Dataset entries:
┄┄┄┄┄┄

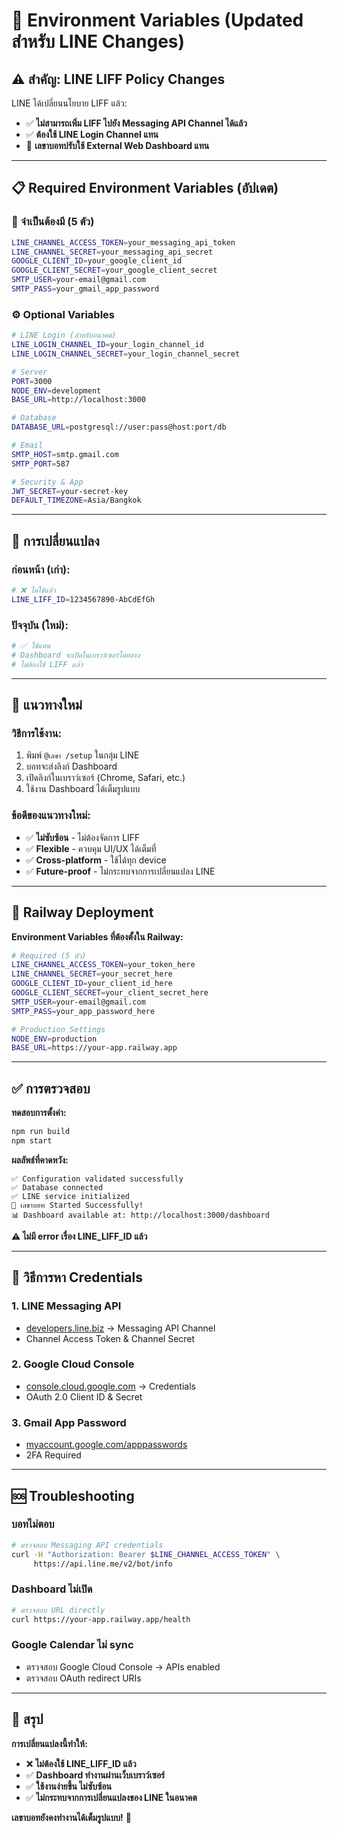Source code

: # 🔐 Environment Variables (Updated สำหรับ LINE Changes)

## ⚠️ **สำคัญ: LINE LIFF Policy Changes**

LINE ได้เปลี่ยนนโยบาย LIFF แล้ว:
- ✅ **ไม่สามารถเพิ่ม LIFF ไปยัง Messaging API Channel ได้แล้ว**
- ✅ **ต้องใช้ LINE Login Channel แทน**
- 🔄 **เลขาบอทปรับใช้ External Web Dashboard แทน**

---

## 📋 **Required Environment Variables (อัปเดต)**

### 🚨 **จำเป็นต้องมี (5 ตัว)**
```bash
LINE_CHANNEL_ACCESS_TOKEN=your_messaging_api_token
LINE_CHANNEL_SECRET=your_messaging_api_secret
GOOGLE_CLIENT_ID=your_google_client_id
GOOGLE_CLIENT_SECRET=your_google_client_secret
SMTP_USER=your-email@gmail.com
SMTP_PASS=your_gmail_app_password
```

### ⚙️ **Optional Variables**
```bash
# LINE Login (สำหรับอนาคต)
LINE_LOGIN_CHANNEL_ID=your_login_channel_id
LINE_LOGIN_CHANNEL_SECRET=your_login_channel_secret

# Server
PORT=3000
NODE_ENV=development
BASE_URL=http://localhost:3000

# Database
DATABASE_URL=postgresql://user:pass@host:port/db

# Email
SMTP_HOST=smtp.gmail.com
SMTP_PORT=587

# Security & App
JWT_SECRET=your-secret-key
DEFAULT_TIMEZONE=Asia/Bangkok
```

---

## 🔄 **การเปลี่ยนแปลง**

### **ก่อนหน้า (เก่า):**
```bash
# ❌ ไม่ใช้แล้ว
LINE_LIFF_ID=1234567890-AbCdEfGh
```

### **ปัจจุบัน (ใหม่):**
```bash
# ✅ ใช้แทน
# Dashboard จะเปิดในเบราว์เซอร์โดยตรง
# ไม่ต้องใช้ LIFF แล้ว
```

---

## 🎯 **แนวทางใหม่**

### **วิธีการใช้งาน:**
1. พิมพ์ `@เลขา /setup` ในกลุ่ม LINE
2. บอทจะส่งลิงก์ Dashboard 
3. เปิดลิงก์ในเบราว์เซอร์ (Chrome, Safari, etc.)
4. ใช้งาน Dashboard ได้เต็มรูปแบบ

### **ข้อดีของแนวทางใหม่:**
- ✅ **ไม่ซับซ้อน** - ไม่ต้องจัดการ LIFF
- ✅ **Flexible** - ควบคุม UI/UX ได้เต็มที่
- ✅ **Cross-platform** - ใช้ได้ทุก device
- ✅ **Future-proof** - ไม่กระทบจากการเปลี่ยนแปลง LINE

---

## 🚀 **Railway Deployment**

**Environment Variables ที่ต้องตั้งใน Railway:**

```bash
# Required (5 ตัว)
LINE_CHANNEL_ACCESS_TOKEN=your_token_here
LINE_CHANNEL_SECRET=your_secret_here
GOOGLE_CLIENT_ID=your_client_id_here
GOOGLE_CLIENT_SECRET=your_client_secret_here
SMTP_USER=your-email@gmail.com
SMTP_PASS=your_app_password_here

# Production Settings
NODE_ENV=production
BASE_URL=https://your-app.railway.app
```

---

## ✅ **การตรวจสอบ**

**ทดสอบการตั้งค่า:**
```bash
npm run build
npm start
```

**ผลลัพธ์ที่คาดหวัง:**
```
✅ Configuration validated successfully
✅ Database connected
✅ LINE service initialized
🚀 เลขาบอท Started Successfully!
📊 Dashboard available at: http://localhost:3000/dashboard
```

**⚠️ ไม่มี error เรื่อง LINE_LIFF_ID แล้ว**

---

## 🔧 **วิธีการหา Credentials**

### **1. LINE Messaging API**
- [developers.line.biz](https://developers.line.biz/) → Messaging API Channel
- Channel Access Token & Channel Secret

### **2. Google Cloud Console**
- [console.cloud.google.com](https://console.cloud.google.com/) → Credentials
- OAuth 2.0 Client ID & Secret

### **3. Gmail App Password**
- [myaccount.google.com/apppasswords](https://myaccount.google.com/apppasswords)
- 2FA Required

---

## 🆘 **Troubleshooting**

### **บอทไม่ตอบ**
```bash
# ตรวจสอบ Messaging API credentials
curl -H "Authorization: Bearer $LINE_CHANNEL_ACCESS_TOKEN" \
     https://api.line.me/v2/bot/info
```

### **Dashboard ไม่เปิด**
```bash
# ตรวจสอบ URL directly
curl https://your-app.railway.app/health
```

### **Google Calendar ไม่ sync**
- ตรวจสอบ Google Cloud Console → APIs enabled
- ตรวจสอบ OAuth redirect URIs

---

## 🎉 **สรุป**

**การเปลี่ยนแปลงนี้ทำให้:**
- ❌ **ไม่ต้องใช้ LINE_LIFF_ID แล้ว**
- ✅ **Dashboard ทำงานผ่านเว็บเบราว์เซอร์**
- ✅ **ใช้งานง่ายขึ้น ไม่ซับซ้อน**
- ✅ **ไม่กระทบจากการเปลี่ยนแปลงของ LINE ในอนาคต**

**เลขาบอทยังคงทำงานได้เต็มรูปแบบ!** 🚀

┄┄┄┄┄┄

§ INSTRUCTIONS TO FOLLOW
All that is needed is the exact run of lines above from the line containing "### ⚙️ **Optional Variables**" through the line containing "3. เปิดลิงก์ในเบราว์เซอร์ (Chrome, Safari, etc.)", both of them included.

§ ANSWER BOX
### ⚙️ **Optional Variables**
```bash
# LINE Login (สำหรับอนาคต)
LINE_LOGIN_CHANNEL_ID=your_login_channel_id
LINE_LOGIN_CHANNEL_SECRET=your_login_channel_secret

# Server
PORT=3000
NODE_ENV=development
BASE_URL=http://localhost:3000

# Database
DATABASE_URL=postgresql://user:pass@host:port/db

# Email
SMTP_HOST=smtp.gmail.com
SMTP_PORT=587

# Security & App
JWT_SECRET=your-secret-key
DEFAULT_TIMEZONE=Asia/Bangkok
```

---

## 🔄 **การเปลี่ยนแปลง**

### **ก่อนหน้า (เก่า):**
```bash
# ❌ ไม่ใช้แล้ว
LINE_LIFF_ID=1234567890-AbCdEfGh
```

### **ปัจจุบัน (ใหม่):**
```bash
# ✅ ใช้แทน
# Dashboard จะเปิดในเบราว์เซอร์โดยตรง
# ไม่ต้องใช้ LIFF แล้ว
```

---

## 🎯 **แนวทางใหม่**

### **วิธีการใช้งาน:**
1. พิมพ์ `@เลขา /setup` ในกลุ่ม LINE
2. บอทจะส่งลิงก์ Dashboard 
3. เปิดลิงก์ในเบราว์เซอร์ (Chrome, Safari, etc.)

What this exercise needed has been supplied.